Are you worried that you are personally under surveillance?
Yes, 100 per cent: I'm a target. If the FBI tried to get a warrant on my computer based on the fact that I have worked with Snowden documents then the odds they would get it are 100 per cent. And I do take pains. But look at that NSA Tailored Access Operations catalogue from 2008. The fact that I'm running an air-gapped computer is irrelevant – if the NSA wanted in, they would get in.
The reason they are not is because they know that if it ever got out that they attacked US journalists, the shit-storm would be ginormous. I do think the NSA tries to follow the law, and the Attorney General has said [the US government] is not going to prosecute the journalists.
Do you think the NSA knows what Snowden took?
They have no idea. That duty damage report made some big assumptions that everything Snowden touched he took, and everything he took he gave to journalists. We know both of those are not true, but if you're doing a prudent damage assessment then that's what you assume – you have to.
What we learned about stealing is that if you break into a server and want 10 documents and the server contains 10,000, it is easier, faster and safer to take them all. Control-A, control-C, and control-V and you're done. In this world where search is cheaper than sort, taking them all is the best way.
We believe he no longer has any documents himself. We believe that before he left for Russia he encrypted them in a way that he could not decrypt them. That was a self-defense mechanism, as protection, and we can do that, we have mathematical ways to do that. It's not hard. He's savvy.

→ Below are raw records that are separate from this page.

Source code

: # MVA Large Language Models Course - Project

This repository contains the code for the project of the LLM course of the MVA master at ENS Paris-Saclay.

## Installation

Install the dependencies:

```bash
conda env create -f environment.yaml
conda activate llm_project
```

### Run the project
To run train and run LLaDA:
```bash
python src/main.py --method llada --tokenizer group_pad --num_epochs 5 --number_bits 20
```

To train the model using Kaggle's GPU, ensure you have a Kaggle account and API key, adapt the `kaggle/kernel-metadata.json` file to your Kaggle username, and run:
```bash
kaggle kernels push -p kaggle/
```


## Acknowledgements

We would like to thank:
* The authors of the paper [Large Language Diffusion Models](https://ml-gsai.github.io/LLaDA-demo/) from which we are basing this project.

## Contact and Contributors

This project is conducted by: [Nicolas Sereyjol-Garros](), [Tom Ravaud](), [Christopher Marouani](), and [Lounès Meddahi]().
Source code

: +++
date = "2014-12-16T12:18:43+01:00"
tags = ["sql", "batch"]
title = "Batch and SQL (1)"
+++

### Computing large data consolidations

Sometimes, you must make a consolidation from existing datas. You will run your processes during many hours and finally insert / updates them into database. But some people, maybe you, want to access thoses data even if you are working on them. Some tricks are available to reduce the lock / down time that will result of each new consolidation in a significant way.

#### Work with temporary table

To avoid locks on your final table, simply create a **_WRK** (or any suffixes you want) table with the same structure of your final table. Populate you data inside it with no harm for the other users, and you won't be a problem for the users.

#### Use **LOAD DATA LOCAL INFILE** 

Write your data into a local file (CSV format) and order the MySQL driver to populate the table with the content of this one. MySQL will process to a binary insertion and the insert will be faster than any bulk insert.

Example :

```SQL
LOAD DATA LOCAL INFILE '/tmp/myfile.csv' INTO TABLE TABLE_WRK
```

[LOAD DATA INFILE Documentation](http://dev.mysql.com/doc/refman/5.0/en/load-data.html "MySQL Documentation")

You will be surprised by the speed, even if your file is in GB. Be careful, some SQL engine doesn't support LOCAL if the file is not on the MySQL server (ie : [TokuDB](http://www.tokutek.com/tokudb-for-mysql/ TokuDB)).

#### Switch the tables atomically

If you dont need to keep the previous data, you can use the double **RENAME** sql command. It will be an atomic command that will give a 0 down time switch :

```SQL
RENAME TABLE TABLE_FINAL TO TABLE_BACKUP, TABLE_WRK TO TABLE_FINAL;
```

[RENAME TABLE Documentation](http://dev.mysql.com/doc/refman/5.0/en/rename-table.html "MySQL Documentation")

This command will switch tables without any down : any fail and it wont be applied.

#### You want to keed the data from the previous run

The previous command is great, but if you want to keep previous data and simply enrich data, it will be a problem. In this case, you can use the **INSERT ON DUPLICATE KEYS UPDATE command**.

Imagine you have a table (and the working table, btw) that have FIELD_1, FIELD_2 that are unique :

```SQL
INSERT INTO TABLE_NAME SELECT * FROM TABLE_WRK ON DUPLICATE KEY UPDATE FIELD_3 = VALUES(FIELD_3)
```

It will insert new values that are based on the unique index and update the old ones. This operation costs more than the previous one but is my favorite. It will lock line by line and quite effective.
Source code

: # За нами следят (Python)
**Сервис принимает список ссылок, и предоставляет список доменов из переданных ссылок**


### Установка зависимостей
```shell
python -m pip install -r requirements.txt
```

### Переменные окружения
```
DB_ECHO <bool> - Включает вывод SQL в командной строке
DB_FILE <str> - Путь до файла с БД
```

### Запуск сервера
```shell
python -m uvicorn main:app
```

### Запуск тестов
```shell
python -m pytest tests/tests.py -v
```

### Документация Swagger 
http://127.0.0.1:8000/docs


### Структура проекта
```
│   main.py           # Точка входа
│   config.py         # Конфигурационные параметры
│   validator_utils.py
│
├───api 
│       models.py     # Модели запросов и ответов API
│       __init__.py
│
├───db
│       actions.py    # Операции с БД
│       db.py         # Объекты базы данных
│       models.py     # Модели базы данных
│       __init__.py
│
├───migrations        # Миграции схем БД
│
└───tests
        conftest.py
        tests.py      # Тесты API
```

How do you think this situation will look five years down the line?
I think five years is too soon. I think ten years from now this will be looked back on as the start of restoring privacy and security. In five years it's going to be in the middle of the process.
You left Counterpane recently. For the record, that wasn't because BT was unhappy with what you've been saying about the NSA?
Absolutely not. BT was largely supportive of all my writings and outspokenness. The only thing they would get antsy about is when I talked about UK politics, which honestly is fine because between Ross Anderson and Privacy International, they have [that topic] pretty much covered. I didn’t feel I was missing anything because I didn't understand the complexities of UK politics; I was happy to not have opinions on that.
Besides from that, they were nothing but supportive and it was time to do something new.
I formed Counterpane in 1999 and BT took it over in 2006, so it was all running for a long time. Honestly, I was itching to go back to a startup. I wanted something new.
So what's your new role as CTO of Co3 systems about?
Co3 provides coordination software for incident response. You remember a decade ago I was talking about protection, detection and response. I founded Counterpane to do detection, and Co3 is about response and coordination.
It turns out that's a really big area now. Look at the Target breach, their response was incompetent. So the CO3 system automates coordination - you put in your policies, or if you're a small firm it knows best practice, it knows the laws and regulations, and it sends the emails, tracks the actions and makes sure that the FBI as alerted and laws are followed and then documents it all so that when you're sued afterwards you can prove you did it.
We have feeds from threat intelligence and detection systems, and the software makes instant response not a disaster. The problem with people's emergency response plans is that they only ever look at them in an emergency, and that's not when you want to start looking for this stuff - you want it to be as automated as possible so you don’t forget anything.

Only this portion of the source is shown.